== What needs to be done ==
With no images included, output each entry below exactly as it appears.

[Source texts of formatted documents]
'''

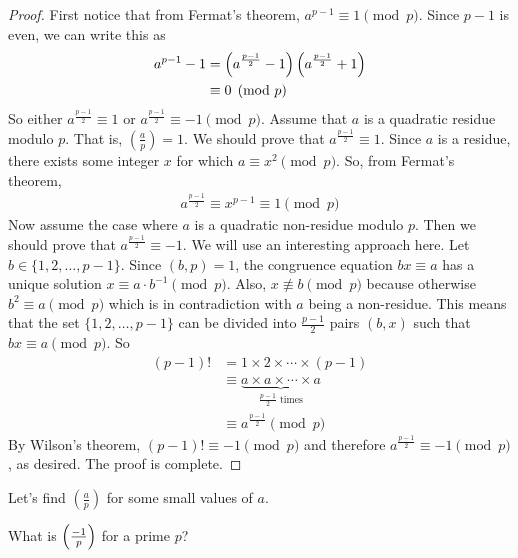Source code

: \begin{proof}
	First notice that from Fermat's theorem, $a^{p-1} \equiv 1 \pmod p$. Since $p-1$ is even, we can write this as
	\begin{align*}
		a^{p-1} - 1
			& = \left(a^{\frac{p-1}{2}} - 1\right)\left(a^{\frac{p-1}{2}} + 1\right)\\
			& \equiv 0 \pmod p
	\end{align*}
	So either $a^{\frac{p-1}{2}} \equiv 1$ or $a^{\frac{p-1}{2}} \equiv -1 \pmod p$.
	Assume that $a$ is a quadratic residue modulo $p$. That is, $ \left(\frac{a}{p}\right)=1$. We should prove that $a^{\frac{p-1}{2}} \equiv 1$. Since $a$ is a residue, there exists some integer $x$ for which $a \equiv x^2 \pmod p$. So, from Fermat's theorem,
	\begin{align*}
		a^{\frac{p-1}{2}} \equiv x^{p-1} \equiv 1 \pmod p
	\end{align*}
	Now assume the case where $a$ is a quadratic non-residue modulo $p$. Then we should prove that $a^{\frac{p-1}{2}} \equiv -1$. We will use an interesting approach here. Let $b \in \{1,2,\ldots,p-1\}$. Since $(b,p)=1$, the congruence equation $bx \equiv a$ has a unique solution $x \equiv a \cdot b^{-1} \pmod p$. Also, $x \not \equiv b \pmod p$ because otherwise $b^2 \equiv a \pmod p$ which is in contradiction with $a$ being a non-residue. This means that the set $\{1,2,\ldots,p-1\}$ can be divided into $\frac{p-1}{2}$ pairs $(b,x)$ such that $bx \equiv a \pmod p$. So
	\begin{align*}
		(p-1)!
			& = 1 \times 2 \times \cdots \times (p-1)\\
			& \equiv \underbrace{a \times a \times \cdots \times a}_{\frac{p-1}{2}\text{ times}}\\
			& \equiv a^{\frac{p-1}{2}} \pmod p
	\end{align*}
	By Wilson's theorem, $(p-1)! \equiv -1 \pmod p$ and therefore $a^{\frac{p-1}{2}} \equiv -1 \pmod p$, as desired. The proof is complete.
\end{proof}
Let's find $\left(\frac{a}{p}\right)$ for some small values of $a$.
\begin{problem}
	What is $\left(\frac{-1}{p}\right)$ for a prime $p$?
\end{problem}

'''

== Task answer ==
Source code

: \begin{proof}
	First notice that from Fermat's theorem, $a^{p-1} \equiv 1 \pmod p$. Since $p-1$ is even, we can write this as
	\begin{align*}
		a^{p-1} - 1
			& = \left(a^{\frac{p-1}{2}} - 1\right)\left(a^{\frac{p-1}{2}} + 1\right)\\
			& \equiv 0 \pmod p
	\end{align*}
	So either $a^{\frac{p-1}{2}} \equiv 1$ or $a^{\frac{p-1}{2}} \equiv -1 \pmod p$.
	Assume that $a$ is a quadratic residue modulo $p$. That is, $ \left(\frac{a}{p}\right)=1$. We should prove that $a^{\frac{p-1}{2}} \equiv 1$. Since $a$ is a residue, there exists some integer $x$ for which $a \equiv x^2 \pmod p$. So, from Fermat's theorem,
	\begin{align*}
		a^{\frac{p-1}{2}} \equiv x^{p-1} \equiv 1 \pmod p
	\end{align*}
	Now assume the case where $a$ is a quadratic non-residue modulo $p$. Then we should prove that $a^{\frac{p-1}{2}} \equiv -1$. We will use an interesting approach here. Let $b \in \{1,2,\ldots,p-1\}$. Since $(b,p)=1$, the congruence equation $bx \equiv a$ has a unique solution $x \equiv a \cdot b^{-1} \pmod p$. Also, $x \not \equiv b \pmod p$ because otherwise $b^2 \equiv a \pmod p$ which is in contradiction with $a$ being a non-residue. This means that the set $\{1,2,\ldots,p-1\}$ can be divided into $\frac{p-1}{2}$ pairs $(b,x)$ such that $bx \equiv a \pmod p$. So
	\begin{align*}
		(p-1)!
			& = 1 \times 2 \times \cdots \times (p-1)\\
			& \equiv \underbrace{a \times a \times \cdots \times a}_{\frac{p-1}{2}\text{ times}}\\
			& \equiv a^{\frac{p-1}{2}} \pmod p
	\end{align*}
	By Wilson's theorem, $(p-1)! \equiv -1 \pmod p$ and therefore $a^{\frac{p-1}{2}} \equiv -1 \pmod p$, as desired. The proof is complete.
\end{proof}
Let's find $\left(\frac{a}{p}\right)$ for some small values of $a$.
\begin{problem}
	What is $\left(\frac{-1}{p}\right)$ for a prime $p$?
\end{problem}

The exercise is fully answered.